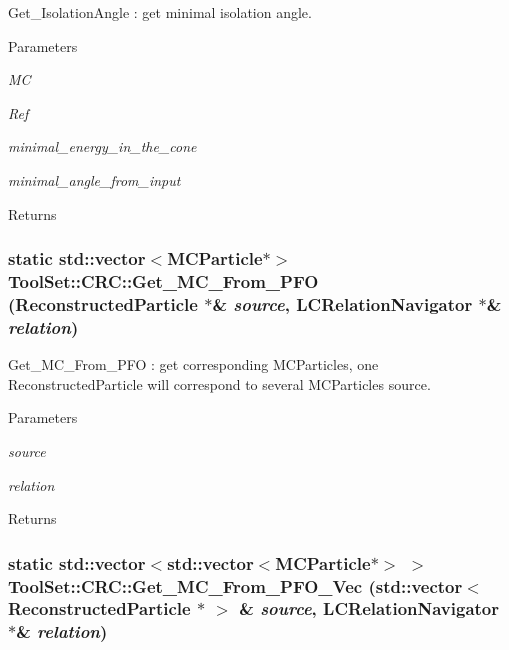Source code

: Get\_\-IsolationAngle : get minimal isolation angle. 
\begin{DoxyParams}{Parameters}
\item[{\em MC}]\item[{\em Ref}]\item[{\em minimal\_\-energy\_\-in\_\-the\_\-cone}]\item[{\em minimal\_\-angle\_\-from\_\-input}]\end{DoxyParams}
\begin{DoxyReturn}{Returns}

\end{DoxyReturn}
\hypertarget{classToolSet_1_1CRC_ab931816f16f8767329774a8309709d3c}{
\subsubsection[{Get\_\-MC\_\-From\_\-PFO}]{\setlength{\rightskip}{0pt plus 5cm}static std::vector$<$MCParticle$\ast$$>$ ToolSet::CRC::Get\_\-MC\_\-From\_\-PFO (ReconstructedParticle $\ast$\& {\em source}, \/  LCRelationNavigator $\ast$\& {\em relation})}}
\label{classToolSet_1_1CRC_ab931816f16f8767329774a8309709d3c}


Get\_\-MC\_\-From\_\-PFO : get corresponding MCParticles, one ReconstructedParticle will correspond to several MCParticles source. 
\begin{DoxyParams}{Parameters}
\item[{\em source}]\item[{\em relation}]\end{DoxyParams}
\begin{DoxyReturn}{Returns}

\end{DoxyReturn}
\hypertarget{classToolSet_1_1CRC_a09c33fa93c99c29e9157bf915625108a}{
\subsubsection[{Get\_\-MC\_\-From\_\-PFO\_\-Vec}]{\setlength{\rightskip}{0pt plus 5cm}static std::vector$<$std::vector$<$MCParticle$\ast$$>$ $>$ ToolSet::CRC::Get\_\-MC\_\-From\_\-PFO\_\-Vec (std::vector$<$ ReconstructedParticle $\ast$ $>$ \& {\em source}, \/  LCRelationNavigator $\ast$\& {\em relation})}}
\label{classToolSet_1_1CRC_a09c33fa93c99c29e9157bf915625108a}


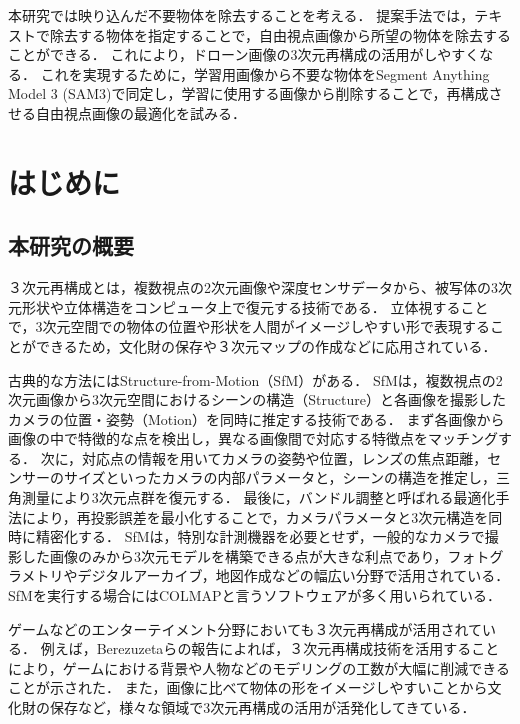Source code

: \documentclass[a4paper,dvipdfmx,ja=standard,9pt]{bxjsarticle}
\begin{document}
本研究では映り込んだ不要物体を除去することを考える．
提案手法では，テキストで除去する物体を指定することで，自由視点画像から所望の物体を除去することができる．
これにより，ドローン画像の3次元再構成の活用がしやすくなる．
これを実現するために，学習用画像から不要な物体をSegment Anything Model 3 (SAM3)で同定し，学習に使用する画像から削除することで，再構成させる自由視点画像の最適化を試みる．



\newpage
\setcounter{tocdepth}{3}  %
\tableofcontents

\newpage
\section{はじめに}
\subsection{本研究の概要}
%

３次元再構成とは，複数視点の2次元画像や深度センサデータから、被写体の3次元形状や立体構造をコンピュータ上で復元する技術である．
立体視することで，3次元空間での物体の位置や形状を人間がイメージしやすい形で表現することができるため，文化財の保存や３次元マップの作成などに応用されている．

古典的な方法にはStructure-from-Motion（SfM）\cite{snavely2006photo}がある．
SfMは，複数視点の2次元画像から3次元空間におけるシーンの構造（Structure）と各画像を撮影したカメラの位置・姿勢（Motion）を同時に推定する技術である．
まず各画像から画像の中で特徴的な点を検出し，異なる画像間で対応する特徴点をマッチングする．
次に，対応点の情報を用いてカメラの姿勢や位置，レンズの焦点距離，センサーのサイズといったカメラの内部パラメータと，シーンの構造を推定し，三角測量により3次元点群を復元する．
最後に，バンドル調整と呼ばれる最適化手法により，再投影誤差を最小化することで，カメラパラメータと3次元構造を同時に精密化する．
SfMは，特別な計測機器を必要とせず，一般的なカメラで撮影した画像のみから3次元モデルを構築できる点が大きな利点であり，フォトグラメトリやデジタルアーカイブ，地図作成などの幅広い分野で活用されている．
SfMを実行する場合にはCOLMAP\cite{schoenberger2016colmap}と言うソフトウェアが多く用いられている．

ゲームなどのエンターテイメント分野においても３次元再構成が活用されている．
例えば，Berezuzetaら\cite{berrezueta2025from}の報告によれば，３次元再構成技術を活用することにより，ゲームにおける背景や人物などのモデリングの工数が大幅に削減できることが示された．
また，画像に比べて物体の形をイメージしやすいことから文化財の保存\cite{gomes20143d}など，様々な領域で3次元再構成の活用が活発化してきている．
\end{document}
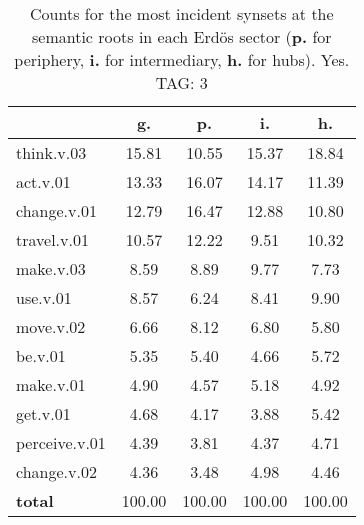 \begin{table}[h!]
\begin{center}
\begin{tabular}{| l || c | c | c | c |}\hline
 & {\bf g.} & {\bf p.} & {\bf i.} & {\bf h.} \\\hline\hline
think.v.03 & 15.81  & 10.55  & 15.37  & 18.84 \\\hline
act.v.01 & 13.33  & 16.07  & 14.17  & 11.39 \\\hline
change.v.01 & 12.79  & 16.47  & 12.88  & 10.80 \\\hline
travel.v.01 & 10.57  & 12.22  & 9.51  & 10.32 \\\hline
make.v.03 & 8.59  & 8.89  & 9.77  & 7.73 \\\hline
use.v.01 & 8.57  & 6.24  & 8.41  & 9.90 \\\hline
move.v.02 & 6.66  & 8.12  & 6.80  & 5.80 \\\hline
be.v.01 & 5.35  & 5.40  & 4.66  & 5.72 \\\hline
make.v.01 & 4.90  & 4.57  & 5.18  & 4.92 \\\hline
get.v.01 & 4.68  & 4.17  & 3.88  & 5.42 \\\hline
perceive.v.01 & 4.39  & 3.81  & 4.37  & 4.71 \\\hline
change.v.02 & 4.36  & 3.48  & 4.98  & 4.46 \\\hline\hline
{{\bf total}} & 100.00  & 100.00  & 100.00  & 100.00 \\\hline
\end{tabular}
\caption{Counts for the most incident synsets at the semantic roots in each Erd\"os sector ({\bf p.} for periphery, {\bf i.} for intermediary, {\bf h.} for hubs). Yes. TAG: 3}
\end{center}
\end{table}
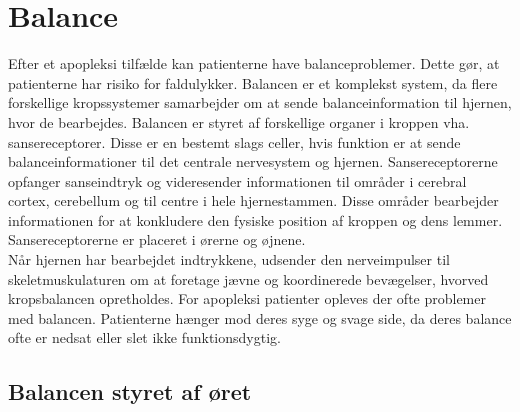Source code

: \section{Balance}
Efter et apopleksi tilfælde kan patienterne have balanceproblemer. Dette gør, at patienterne har risiko for faldulykker. Balancen er et komplekst system, da flere forskellige kropssystemer samarbejder om at sende balanceinformation til hjernen, hvor de bearbejdes. Balancen er styret af forskellige organer i kroppen vha. sansereceptorer. Disse er en bestemt slags celler, hvis funktion er at sende balanceinformationer til det centrale nervesystem og hjernen. Sansereceptorerne opfanger sanseindtryk og videresender informationen til områder i cerebral cortex, cerebellum og til centre i hele hjernestammen. Disse områder bearbejder informationen for at konkludere den fysiske position af kroppen og dens lemmer. Sansereceptorerne er placeret i ørerne og øjnene. \cite{Martini2012}   \\
Når hjernen har bearbejdet indtrykkene, udsender den nerveimpulser til skeletmuskulaturen om at foretage jævne og koordinerede bevægelser, hvorved kropsbalancen opretholdes.\cite{Martini2012} For apopleksi patienter opleves der ofte problemer med balancen. Patienterne hænger mod deres syge og svage side, da deres balance ofte er nedsat eller slet ikke funktionsdygtig.\cite{Karnath2003}

\subsection{Balancen styret af øret} 

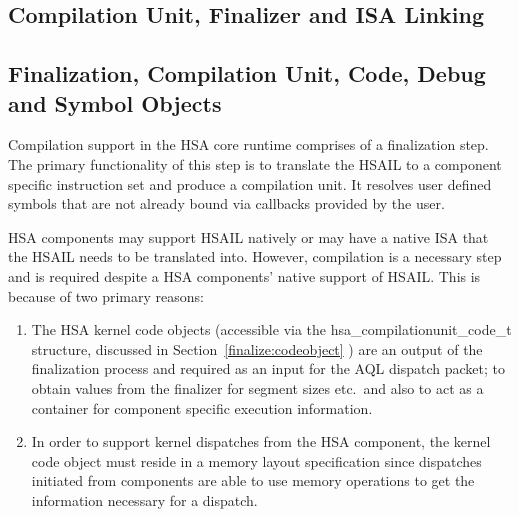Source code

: \documentclass{book}
\newcommand{\reftyp}[1]{#1}
\begin{document}

%

\begin{appendices}

\chapter{Compilation Unit, Finalizer and ISA Linking}
\label{finalizerchapter} \hypertarget{finalizerchapter}{}
\hypertarget{finalizer}{}\section{Finalization, Compilation Unit,
Code, Debug and Symbol Objects}\label{finalizer}

Compilation support in the HSA core runtime comprises of a
finalization step. The primary functionality of this step is to
translate the HSAIL to a component specific instruction set and
produce a compilation unit. It resolves user defined symbols that
are not already bound via callbacks provided by the user.

HSA components may support HSAIL natively or may have a native ISA
that the HSAIL needs to be translated into. However, compilation is a
necessary step and is required despite a HSA components' native support
of HSAIL. This is because of two primary reasons:

\begin{enumerate}
\item  The HSA kernel code objects (accessible via the
\reftyp{hsa\_compilationunit\_code\_t} structure, discussed in
Section~\ref{finalize:codeobject} ) are an output of the
finalization process and required as an input for the AQL dispatch
packet; to obtain values from the finalizer for segment sizes etc.\
and also to act as a container for component specific execution
information.

\item In order to support kernel dispatches from the HSA
component, the kernel code object must reside in a memory layout
specification since dispatches initiated from components are able
to use memory operations to get the information necessary for a
dispatch.
\end{enumerate}


\end{appendices}
\end{document}
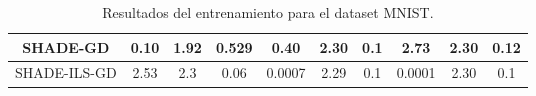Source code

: \begin{table}[H]
{\begin{tabular}{|c|ccc|ccc|ccc|}
SHADE-GD                                          & \multicolumn{1}{c|}{0.10}          & \multicolumn{1}{c|}{1.92}          & 0.529         & \multicolumn{1}{c|}{0.40}          & \multicolumn{1}{c|}{2.30}          & 0.1           & \multicolumn{1}{c|}{2.73}          & \multicolumn{1}{c|}{2.30}          & 0.12          \\ \hline
SHADE-ILS-GD                                      & \multicolumn{1}{c|}{2.53}          & \multicolumn{1}{c|}{2.3}           & 0.06          & \multicolumn{1}{c|}{0.0007}        & \multicolumn{1}{c|}{2.29}          & 0.1           & \multicolumn{1}{c|}{0.0001}        & \multicolumn{1}{c|}{2.30}          & 0.1           \\ \hline
\end{tabular}}
\caption{Resultados del entrenamiento para el dataset MNIST.}
\label{tab:mnist}
\end{table}



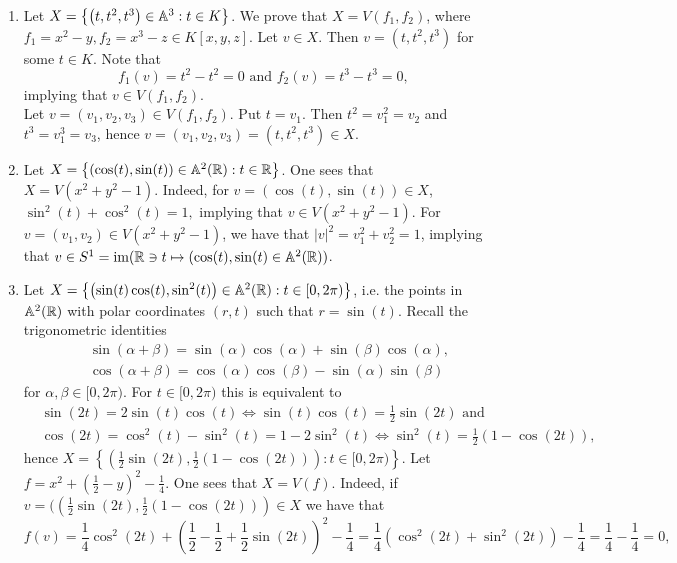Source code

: \begin{example}\label{ExamplesOfAlgebraicSets}
    \begin{enumerate}
        \item Let $X=\left\{\left(t,t^2,t^3\right)\in \A^3 : t\in K\right\}$. We prove that $X= V\left(f_1,f_2\right)$, where $f_1=x^2-y,f_2=x^3-z\in K[x,y,z]$. Let $v\in X$. Then $v=(t,t^2,t^3)$ for some $t\in K$. Note that 
        $$f_1(v)=t^2-t^2=0 \text{ and } f_2(v)=t^3-t^3=0,$$
        implying that $v\in V(f_1,f_2).$\\
        Let $v=(v_1,v_2,v_3)\in V(f_1,f_2)$. Put $t = v_1$. Then $t^2 = v_1^2 = v_2$ and $t^3 = v_1^3=v_3$, hence $v=(v_1,v_2,v_3)=(t,t^2,t^3)\in X$.
        \item Let $X = \left\{(\cos(t),\sin(t))\in \A^2(\R) : t\in \R\right\}$.  One sees that $X= V(x^2+y^2-1)$. Indeed, for $v=(\cos(t),\sin(t))\in X$, $\sin^2(t)+\cos^2(t)=1,$ implying that $v\in V(x^2+y^2-1).$ For $v=(v_1,v_2)\in V(x^2+y^2-1)$, we have that $\vert v\vert^2 =v_1^2+v_2^2 = 1$, implying that $v\in S^1 = \text{im}(\R \ni t \mapsto (\cos(t),\sin(t)\in \A^2(\R))$.
        \item Let $X=\left\{ \left(\sin(t)\cos(t),\sin^2(t)\right)\in \A^2(\R) : t\in [0,2\pi)\right\}$, i.e. the points in $\A^2(\R)$ with polar coordinates $(r,t)$ such that $r=\sin(t)$. Recall the trigonometric identities
        \begin{align*}
            &\sin(\alpha+\beta) = \sin(\alpha)\cos(\alpha) +\sin(\beta)\cos(\alpha),\\
            &\cos(\alpha+\beta) = \cos(\alpha)\cos(\beta)-\sin(\alpha)\sin(\beta)
        \end{align*}
        for $\alpha,\beta\in [0,2\pi)$. For $t\in [0,2\pi)$ this is equivalent to 
        \begin{align*}
            &\sin(2t)= 2\sin(t)\cos(t) \iff \sin(t)\cos(t)=\frac{1}{2}\sin(2t) \text{ and }\\
            &\cos(2t) = \cos^2(t)-\sin^2(t) = 1-2\sin^2(t) \iff \sin^2(t)=\frac{1}{2}\left(1-\cos(2t)\right),
        \end{align*}
        hence $X = \left\{ \left(\frac{1}{2}\sin(2t),\frac{1}{2}\left(1-\cos(2t)\right)\right) : t \in [0,2\pi)\right\}.$ Let $f = x^2 + \left(\frac{1}{2}-y\right)^2-\frac{1}{4}$. One sees that $X= V(f)$. Indeed, if $v=(\left(\frac{1}{2}\sin(2t),\frac{1}{2}\left(1-\cos(2t)\right)\right)\in X$ we have that 
        $$f(v)=\frac{1}{4}\cos^2(2t)+\left(\frac{1}{2}-\frac{1}{2}+\frac{1}{2}\sin(2t)\right)^2-\frac{1}{4} =\frac{1}{4}\left(\cos^2(2t)+\sin^2(2t)\right)-\frac{1}{4}=\frac{1}{4}-\frac{1}{4}=0,$$

\end{enumerate}
\end{example}
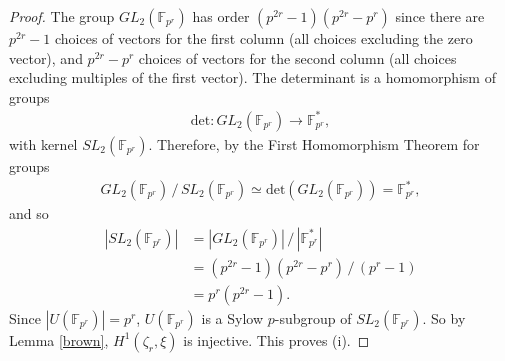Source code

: \begin{proof}
The group $GL_2(\mathbb{F}_{p^r})$ has order $(p^{2r} - 1)(p^{2r} - p^r)$ since there are $p^{2r} - 1$ choices of vectors for the first column (all choices excluding the zero vector), and $p^{2r} - p^r$ choices of vectors for the second column (all choices excluding multiples of the first vector). The determinant is a homomorphism of groups
	\begin{align}
		\mathrm{det}:GL_2(\mathbb{F}_{p^r}) \rightarrow \mathbb{F}^*_{p^r},
	\end{align}
	with kernel $SL_2(\mathbb{F}_{p^r})$. Therefore, by the First Homomorphism Theorem for groups
	\begin{align}
		GL_2(\mathbb{F}_{p^r})\,/\,SL_2(\mathbb{F}_{p^r}) \simeq \mathrm{det}(GL_2(\mathbb{F}_{p^r})) = \mathbb{F}^*_{p^r},
	\end{align}
	and so
	\begin{align*}
		|SL_2(\mathbb{F}_{p^r})|
		&=  |GL_2(\mathbb{F}_{p^r})|\,/\,|\mathbb{F}^*_{p^r}|\\
		&=  (p^{2r} - 1)(p^{2r} - p^r)\,/\,(p^r - 1)\\
		&=  p^r(p^{2r} - 1).
	\end{align*}
	Since $|U(\mathbb{F}_{p^r})| = p^r$, $U(\mathbb{F}_{p^r})$ is a Sylow $p$-subgroup of $SL_2(\mathbb{F}_{p^r})$.
So by Lemma \ref{brown}, $H^1(\zeta_r, \xi)$ is injective. This proves (i).
	

\end{proof}
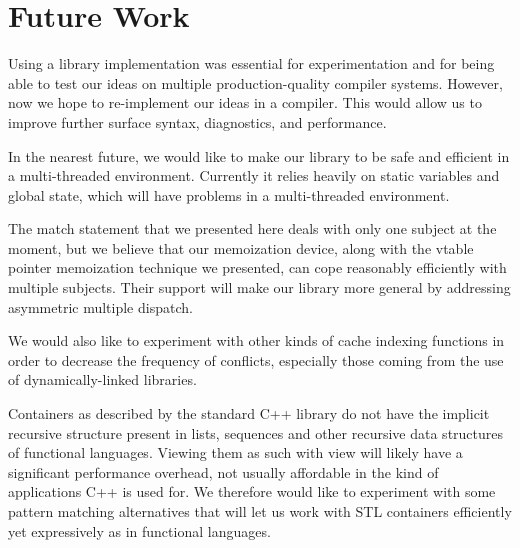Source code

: \section{Future Work} %
\label{sec:fw}

Using a library implementation was essential for experimentation and for being able to
test our ideas on multiple production-quality compiler systems.
However, now we hope to re-implement our ideas in a compiler.
This would allow us to improve further surface syntax, diagnostics, and performance.

In the nearest future, we would like to make our library to be safe and efficient 
in a multi-threaded environment. Currently it relies heavily on static variables 
and global state, which will have problems in a multi-threaded environment. 

The match statement that we presented here deals with only one subject at the 
moment, but we believe that our memoization device, along with the vtable pointer memoization 
technique we presented, can cope reasonably efficiently with multiple subjects. 
Their support will make our library more general by addressing asymmetric 
multiple dispatch.

We would also like to experiment with other kinds of cache indexing functions in 
order to decrease the frequency of conflicts, especially those coming from the use 
of dynamically-linked libraries.

Containers as described by the standard C++ library do not have the implicit 
recursive structure present in lists, sequences and other recursive data 
structures of functional languages. Viewing them as such with view will likely 
have a significant performance overhead, not usually affordable in the kind of 
applications C++ is used for. We therefore would like to experiment with some 
pattern matching alternatives that will let us work with STL containers 
efficiently yet expressively as in functional languages.
%
%
%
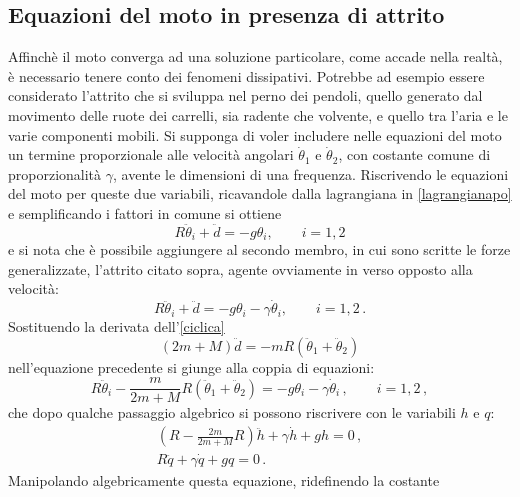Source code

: \documentclass[11pt, a4paper, twoside, italian]{article}
\begin{document}
\subsection{Equazioni del moto in presenza di attrito}
\label{sezioneattrito}
Affinchè il moto converga ad una soluzione particolare, come accade nella realtà, 
è necessario tenere conto dei fenomeni dissipativi.
Potrebbe ad esempio essere considerato l'attrito che si sviluppa nel perno 
dei pendoli, quello generato dal movimento delle ruote dei
 carrelli, sia radente che volvente, e quello tra l'aria e le varie 
 componenti mobili.
Si supponga di voler includere nelle equazioni del moto un termine 
proporzionale alle velocità angolari $\dot \theta_1$ e $\dot \theta_2$, con costante comune di 
proporzionalità $\gamma$, avente le dimensioni di una frequenza. 
Riscrivendo le equazioni del moto 
per queste due variabili, ricavandole dalla lagrangiana in \cref{lagrangianapo} e semplificando i fattori in comune
si ottiene
\begin{equation*}
    R \ddot \theta_i + \ddot d = - g  \theta_i , \qquad i =1,2 
\end{equation*}
e si nota che è possibile aggiungere al secondo membro, in cui sono scritte le 
forze generalizzate, l'attrito citato sopra, agente ovviamente in verso 
opposto alla velocità:
\begin{equation*}
  R \ddot \theta_i + \ddot d = - g \theta_i  - \gamma   \dot \theta_i, \qquad i =1,2 \, .
\end{equation*}
Sostituendo la derivata dell'\cref{ciclica}
\begin{equation*}
  (2m + M) \ddot d = -mR (\ddot \theta_1 + \ddot \theta_2) 
\end{equation*} 
nell'equazione precedente si giunge alla coppia di equazioni:
\begin{equation*}
  R \ddot \theta_i -\frac{m}{2m + M}R (\ddot \theta_1 + \ddot \theta_2) 
  = - g \theta_i  - \gamma   \dot \theta_i \, , \qquad i =1,2 \, ,
\end{equation*}
che dopo qualche passaggio algebrico si possono riscrivere con le variabili
$h$ e $q$:
\begin{equation*}
  \begin{split}
  (R- \frac{2m}{2m + M}R) \ddot h + \gamma \dot h + g h  = 0 \, , \\
  R \ddot q +\gamma \dot q + g q = 0 \, .
  \end{split}
\end{equation*}
Manipolando algebricamente questa equazione, ridefinendo la costante
\end{document}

--

Task to carry out: Pull every line containing the word "languages" out of the material.

Solution for this exercise:
structures of functional languages. Viewing them as such with view will likely 
efficiently yet expressively as in functional languages.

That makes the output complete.